Using the records below, repeat exactly the lines from the one holding "cannot be aggregated.|" through the one holding "[Strings, ATL Property", both ends included, and no others.

--- Information supplied Enclosed Below ---

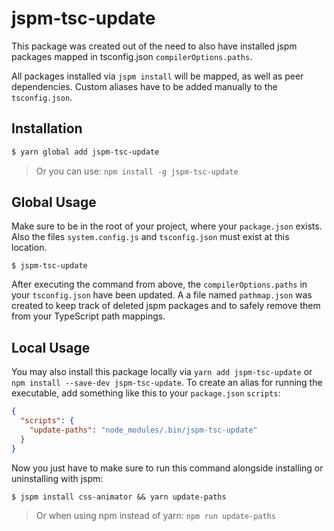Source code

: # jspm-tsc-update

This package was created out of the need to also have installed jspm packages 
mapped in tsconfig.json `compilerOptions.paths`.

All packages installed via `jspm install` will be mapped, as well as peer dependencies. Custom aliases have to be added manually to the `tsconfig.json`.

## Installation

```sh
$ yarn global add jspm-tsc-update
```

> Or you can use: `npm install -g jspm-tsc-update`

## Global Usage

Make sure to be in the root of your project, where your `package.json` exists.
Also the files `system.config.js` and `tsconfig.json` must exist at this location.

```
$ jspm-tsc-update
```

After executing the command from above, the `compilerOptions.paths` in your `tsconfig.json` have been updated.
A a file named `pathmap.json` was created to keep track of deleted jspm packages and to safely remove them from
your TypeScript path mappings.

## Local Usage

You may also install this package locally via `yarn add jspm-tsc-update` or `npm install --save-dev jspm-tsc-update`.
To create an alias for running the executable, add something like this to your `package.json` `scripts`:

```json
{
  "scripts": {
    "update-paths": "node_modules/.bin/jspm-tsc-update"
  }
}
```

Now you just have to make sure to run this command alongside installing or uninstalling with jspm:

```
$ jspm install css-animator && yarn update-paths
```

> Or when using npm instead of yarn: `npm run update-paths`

--- End of Enclosed Information supplied ---
--- Information supplied Enclosed Below ---

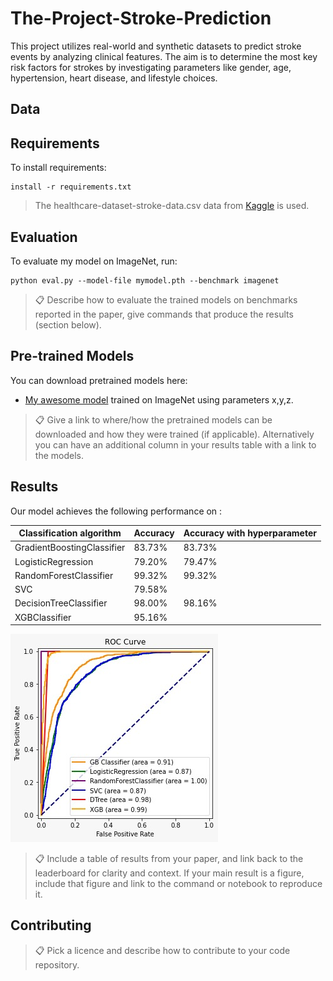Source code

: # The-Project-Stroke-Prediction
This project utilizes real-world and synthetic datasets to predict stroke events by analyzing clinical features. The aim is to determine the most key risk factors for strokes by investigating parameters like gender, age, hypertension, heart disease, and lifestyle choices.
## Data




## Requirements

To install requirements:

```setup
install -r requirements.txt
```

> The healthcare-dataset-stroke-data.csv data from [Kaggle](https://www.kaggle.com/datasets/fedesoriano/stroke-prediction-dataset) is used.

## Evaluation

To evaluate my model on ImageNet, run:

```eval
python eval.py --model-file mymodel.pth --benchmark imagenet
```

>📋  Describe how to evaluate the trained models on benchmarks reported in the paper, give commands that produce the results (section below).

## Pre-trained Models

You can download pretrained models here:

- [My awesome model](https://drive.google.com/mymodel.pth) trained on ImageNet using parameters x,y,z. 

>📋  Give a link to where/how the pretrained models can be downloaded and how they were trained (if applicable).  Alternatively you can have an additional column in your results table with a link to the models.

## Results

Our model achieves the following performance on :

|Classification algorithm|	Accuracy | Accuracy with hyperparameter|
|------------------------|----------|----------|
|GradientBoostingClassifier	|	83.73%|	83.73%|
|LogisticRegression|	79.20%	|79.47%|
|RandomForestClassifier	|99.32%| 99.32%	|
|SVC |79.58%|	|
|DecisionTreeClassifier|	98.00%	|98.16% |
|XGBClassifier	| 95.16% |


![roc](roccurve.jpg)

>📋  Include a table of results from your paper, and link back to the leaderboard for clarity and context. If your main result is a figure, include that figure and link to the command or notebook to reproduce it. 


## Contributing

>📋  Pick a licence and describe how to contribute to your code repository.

--- End of Enclosed Information supplied ---
--- Information supplied Enclosed Below ---

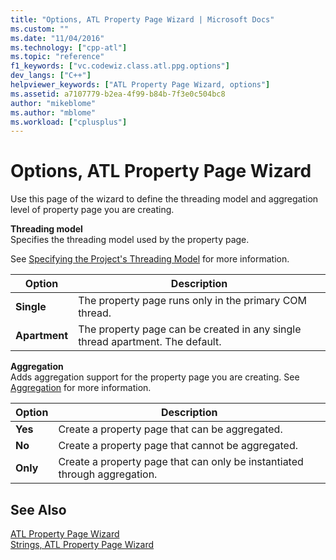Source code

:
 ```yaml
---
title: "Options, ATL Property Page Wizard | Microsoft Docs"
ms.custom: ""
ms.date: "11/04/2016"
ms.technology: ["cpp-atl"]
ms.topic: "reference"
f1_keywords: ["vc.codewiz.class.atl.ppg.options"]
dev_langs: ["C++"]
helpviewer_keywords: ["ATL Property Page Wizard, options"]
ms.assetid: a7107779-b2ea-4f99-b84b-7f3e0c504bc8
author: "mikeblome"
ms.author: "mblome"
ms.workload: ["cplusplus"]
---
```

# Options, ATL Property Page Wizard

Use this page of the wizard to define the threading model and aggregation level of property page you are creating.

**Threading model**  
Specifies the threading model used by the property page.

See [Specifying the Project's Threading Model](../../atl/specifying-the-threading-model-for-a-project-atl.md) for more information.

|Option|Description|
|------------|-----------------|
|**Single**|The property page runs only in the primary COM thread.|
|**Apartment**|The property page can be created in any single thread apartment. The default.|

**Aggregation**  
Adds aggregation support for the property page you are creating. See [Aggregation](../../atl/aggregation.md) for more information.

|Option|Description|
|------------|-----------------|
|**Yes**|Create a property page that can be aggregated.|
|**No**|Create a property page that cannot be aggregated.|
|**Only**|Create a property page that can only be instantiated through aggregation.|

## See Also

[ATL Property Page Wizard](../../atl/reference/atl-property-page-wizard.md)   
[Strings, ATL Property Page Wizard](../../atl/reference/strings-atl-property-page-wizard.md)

--- End of Enclosed Information supplied ---

● Output below:
|**No**|Create a property page that cannot be aggregated.|
|**Only**|Create a property page that can only be instantiated through aggregation.|

## See Also

[ATL Property Page Wizard](../../atl/reference/atl-property-page-wizard.md)   
[Strings, ATL Property Page Wizard](../../atl/reference/strings-atl-property-page-wizard.md)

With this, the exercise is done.